---------- PROVIDED INFORMATION

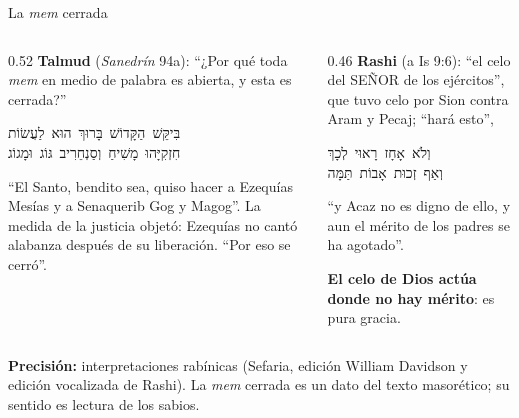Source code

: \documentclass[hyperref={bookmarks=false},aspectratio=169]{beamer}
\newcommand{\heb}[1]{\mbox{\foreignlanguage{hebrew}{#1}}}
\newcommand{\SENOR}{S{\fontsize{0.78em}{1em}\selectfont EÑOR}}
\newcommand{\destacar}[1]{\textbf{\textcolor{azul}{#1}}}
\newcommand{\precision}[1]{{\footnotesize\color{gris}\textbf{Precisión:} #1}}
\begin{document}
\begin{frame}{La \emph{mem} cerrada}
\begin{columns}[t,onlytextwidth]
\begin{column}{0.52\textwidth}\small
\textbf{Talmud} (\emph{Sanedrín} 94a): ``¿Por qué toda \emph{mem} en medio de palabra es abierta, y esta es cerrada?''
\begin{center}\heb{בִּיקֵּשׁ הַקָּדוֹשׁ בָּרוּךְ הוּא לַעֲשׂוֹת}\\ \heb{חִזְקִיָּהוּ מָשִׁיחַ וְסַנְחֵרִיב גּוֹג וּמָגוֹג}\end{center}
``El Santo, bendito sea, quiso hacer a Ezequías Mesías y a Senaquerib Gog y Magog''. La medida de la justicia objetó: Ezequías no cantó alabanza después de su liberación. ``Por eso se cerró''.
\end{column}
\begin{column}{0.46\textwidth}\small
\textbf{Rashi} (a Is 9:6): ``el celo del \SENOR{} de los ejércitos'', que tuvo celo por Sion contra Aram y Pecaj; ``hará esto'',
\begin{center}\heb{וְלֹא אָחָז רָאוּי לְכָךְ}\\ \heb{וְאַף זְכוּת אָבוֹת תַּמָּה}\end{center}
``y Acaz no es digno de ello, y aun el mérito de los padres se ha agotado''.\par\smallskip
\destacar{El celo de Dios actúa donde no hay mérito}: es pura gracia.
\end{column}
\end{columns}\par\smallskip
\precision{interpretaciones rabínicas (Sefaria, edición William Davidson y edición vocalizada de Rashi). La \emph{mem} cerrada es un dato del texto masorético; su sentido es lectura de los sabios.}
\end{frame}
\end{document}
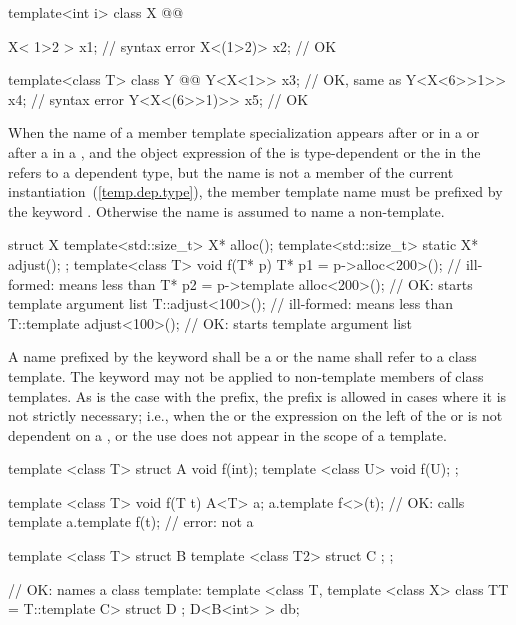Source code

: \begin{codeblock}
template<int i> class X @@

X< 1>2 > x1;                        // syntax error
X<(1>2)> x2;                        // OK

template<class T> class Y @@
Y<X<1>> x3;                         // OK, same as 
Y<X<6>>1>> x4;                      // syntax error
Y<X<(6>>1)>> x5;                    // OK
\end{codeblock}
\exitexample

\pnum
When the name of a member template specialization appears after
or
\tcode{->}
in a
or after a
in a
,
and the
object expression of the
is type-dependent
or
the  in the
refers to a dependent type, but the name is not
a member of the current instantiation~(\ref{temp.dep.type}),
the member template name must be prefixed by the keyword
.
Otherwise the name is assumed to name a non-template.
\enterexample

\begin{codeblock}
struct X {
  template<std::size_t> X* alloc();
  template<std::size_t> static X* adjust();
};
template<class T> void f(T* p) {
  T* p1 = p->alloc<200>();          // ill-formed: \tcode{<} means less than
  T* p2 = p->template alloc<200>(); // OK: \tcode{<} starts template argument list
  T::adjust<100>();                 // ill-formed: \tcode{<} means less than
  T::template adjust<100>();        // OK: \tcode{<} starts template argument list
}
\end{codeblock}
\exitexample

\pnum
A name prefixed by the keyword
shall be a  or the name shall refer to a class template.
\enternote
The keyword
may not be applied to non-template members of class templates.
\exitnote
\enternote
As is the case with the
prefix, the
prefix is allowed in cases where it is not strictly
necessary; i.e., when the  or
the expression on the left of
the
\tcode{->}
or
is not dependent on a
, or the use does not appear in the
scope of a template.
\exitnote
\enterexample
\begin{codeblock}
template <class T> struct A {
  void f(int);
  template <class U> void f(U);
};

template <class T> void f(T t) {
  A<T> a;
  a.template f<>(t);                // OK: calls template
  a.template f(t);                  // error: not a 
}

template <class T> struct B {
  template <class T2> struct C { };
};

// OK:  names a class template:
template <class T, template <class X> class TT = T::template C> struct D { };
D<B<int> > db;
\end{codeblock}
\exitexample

--------------------

§ EXERCISE DESCRIPTION: Once the pictures are set aside, please output all the data word for word.

§ ANSWER SECTION:
Source code

: \documentclass[hyperref={bookmarks=false},aspectratio=169]{beamer}
\newcommand{\heb}[1]{\mbox{\foreignlanguage{hebrew}{#1}}}
\newcommand{\SENOR}{S{\fontsize{0.78em}{1em}\selectfont EÑOR}}
\newcommand{\destacar}[1]{\textbf{\textcolor{azul}{#1}}}
\newcommand{\precision}[1]{{\footnotesize\color{gris}\textbf{Precisión:} #1}}
\begin{document}
\begin{frame}{La \emph{mem} cerrada}
\begin{columns}[t,onlytextwidth]
\begin{column}{0.52\textwidth}\small
\textbf{Talmud} (\emph{Sanedrín} 94a): ``¿Por qué toda \emph{mem} en medio de palabra es abierta, y esta es cerrada?''
\begin{center}\heb{בִּיקֵּשׁ הַקָּדוֹשׁ בָּרוּךְ הוּא לַעֲשׂוֹת}\\ \heb{חִזְקִיָּהוּ מָשִׁיחַ וְסַנְחֵרִיב גּוֹג וּמָגוֹג}\end{center}
``El Santo, bendito sea, quiso hacer a Ezequías Mesías y a Senaquerib Gog y Magog''. La medida de la justicia objetó: Ezequías no cantó alabanza después de su liberación. ``Por eso se cerró''.
\end{column}
\begin{column}{0.46\textwidth}\small
\textbf{Rashi} (a Is 9:6): ``el celo del \SENOR{} de los ejércitos'', que tuvo celo por Sion contra Aram y Pecaj; ``hará esto'',
\begin{center}\heb{וְלֹא אָחָז רָאוּי לְכָךְ}\\ \heb{וְאַף זְכוּת אָבוֹת תַּמָּה}\end{center}
``y Acaz no es digno de ello, y aun el mérito de los padres se ha agotado''.\par\smallskip
\destacar{El celo de Dios actúa donde no hay mérito}: es pura gracia.
\end{column}
\end{columns}\par\smallskip
\precision{interpretaciones rabínicas (Sefaria, edición William Davidson y edición vocalizada de Rashi). La \emph{mem} cerrada es un dato del texto masorético; su sentido es lectura de los sabios.}
\end{frame}
\end{document}
Source code

: \begin{codeblock}
template<int i> class X @@

X< 1>2 > x1;                        // syntax error
X<(1>2)> x2;                        // OK

template<class T> class Y @@
Y<X<1>> x3;                         // OK, same as 
Y<X<6>>1>> x4;                      // syntax error
Y<X<(6>>1)>> x5;                    // OK
\end{codeblock}
\exitexample

\pnum
When the name of a member template specialization appears after
or
\tcode{->}
in a
or after a
in a
,
and the
object expression of the
is type-dependent
or
the  in the
refers to a dependent type, but the name is not
a member of the current instantiation~(\ref{temp.dep.type}),
the member template name must be prefixed by the keyword
.
Otherwise the name is assumed to name a non-template.
\enterexample

\begin{codeblock}
struct X {
  template<std::size_t> X* alloc();
  template<std::size_t> static X* adjust();
};
template<class T> void f(T* p) {
  T* p1 = p->alloc<200>();          // ill-formed: \tcode{<} means less than
  T* p2 = p->template alloc<200>(); // OK: \tcode{<} starts template argument list
  T::adjust<100>();                 // ill-formed: \tcode{<} means less than
  T::template adjust<100>();        // OK: \tcode{<} starts template argument list
}
\end{codeblock}
\exitexample

\pnum
A name prefixed by the keyword
shall be a  or the name shall refer to a class template.
\enternote
The keyword
may not be applied to non-template members of class templates.
\exitnote
\enternote
As is the case with the
prefix, the
prefix is allowed in cases where it is not strictly
necessary; i.e., when the  or
the expression on the left of
the
\tcode{->}
or
is not dependent on a
, or the use does not appear in the
scope of a template.
\exitnote
\enterexample
\begin{codeblock}
template <class T> struct A {
  void f(int);
  template <class U> void f(U);
};

template <class T> void f(T t) {
  A<T> a;
  a.template f<>(t);                // OK: calls template
  a.template f(t);                  // error: not a 
}

template <class T> struct B {
  template <class T2> struct C { };
};

// OK:  names a class template:
template <class T, template <class X> class TT = T::template C> struct D { };
D<B<int> > db;
\end{codeblock}
\exitexample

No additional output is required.